Speech Goes to the Races

Speech recognition is at the heart of the convergence between computers and telecommunications. It allows people to interact naturally with computer systems and applications. Nowhere are these benefits more fully realized than in a call center.

And perhaps no call center serves customers more demanding of immediate information than the one in Perth managed by the West Australian Totaliser Agency Board, (WA TAB). Speech technology was introduced there to provide an automated telephone information service to the public in the Land Down Under, where gambling on horse and dog races is a way of life.

Call centers present speech technology with many challenges. Instead of the one-on-one communication process evident in PC interface applications, the call center is characterized by a ‘many-to-one’ communication process, with many different callers requesting access to service. Therefore, the speech technology solution must be speaker independent.

Furthermore, the callers tend to be unrestrained in the way they respond to the application — speaking without pausing between words, to put it mildly. This means continuous speech recognition and word spotting technologies are required. Additionally, the technology must also be highly robust against noise and distortion. And all this had to be done in such a way as to accommodate the “peaky” nature of call traffic in betting services, where large numbers of callers place bets just before a horse or dog race begins.

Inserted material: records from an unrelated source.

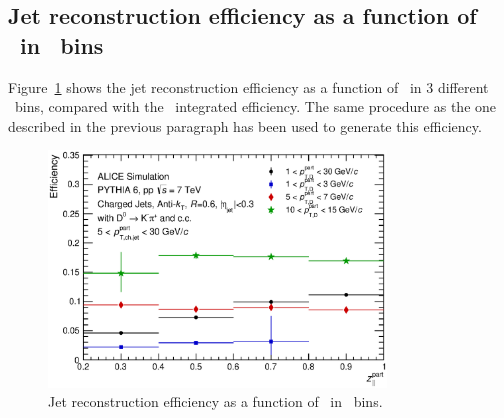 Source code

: \subsection{Jet reconstruction efficiency as a function of \zpargen\ in \ptdgen\ bins}
Figure~\ref{fig:D0_Full_R060_Efficiency_Z_Vs_DPt} shows the jet reconstruction efficiency as a function of \zpargen\ in 3 different \ptdgen\ bins,
compared with the \ptdgen\ integrated efficiency. The same procedure as the one described in the previous paragraph has been used to generate
this efficiency.
\begin{figure}[tbh]
\begin{center}
\includegraphics[width=0.8\textwidth]{img/D0_Full_R060_Efficiency_Z_Vs_DPt}
 \caption{Jet reconstruction efficiency as a function of \zpargen\ in \ptdgen\ bins.} 
 \label{fig:D0_Full_R060_Efficiency_Z_Vs_DPt}
\end{center}
\end{figure}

Meeting all of these requirements was not possible until quite recently.

Speech Goes to the Dogs

The WA TAB needed to increase efficiency in its call center operations to provide more timely information and betting services for clients, while expanding its client base to service a wider geographic region in a cost-effective way.

They sought a solution using speech recognition technology to automate its information services, traditionally a service provided by call center agents. By automating this service, more agents could be re-assigned to the critical task of taking bets, especially in the peak times prior to the start of the race.

The WA TAB had investigated the use of traditional touch-tone IVR technology for its information services function, but the complexity and non-numeric nature of the menus meant a touch-tone solution would not work.

A four stage process is necessary to implement speech recognition for deployment into call center services. They are:

Stage 1: Dialogue Analysis - to determine the vocabulary and structure of the application
Stage 2: Trial Application and Data Capture - from which the optimized recognition solution is created
Stage 3: Modeling - the process of creating the vocabulary
Stage 4: Bench-marking and Deployment - integrating the recognition solution into the production system

Dialogue Analysis

The system should mimic the conversation carried out by a human agent. Because the WA TAB application was for a service already in existence, accessed by a large population, caller acceptance would hinge on how closely the automated service resembled the system already in place.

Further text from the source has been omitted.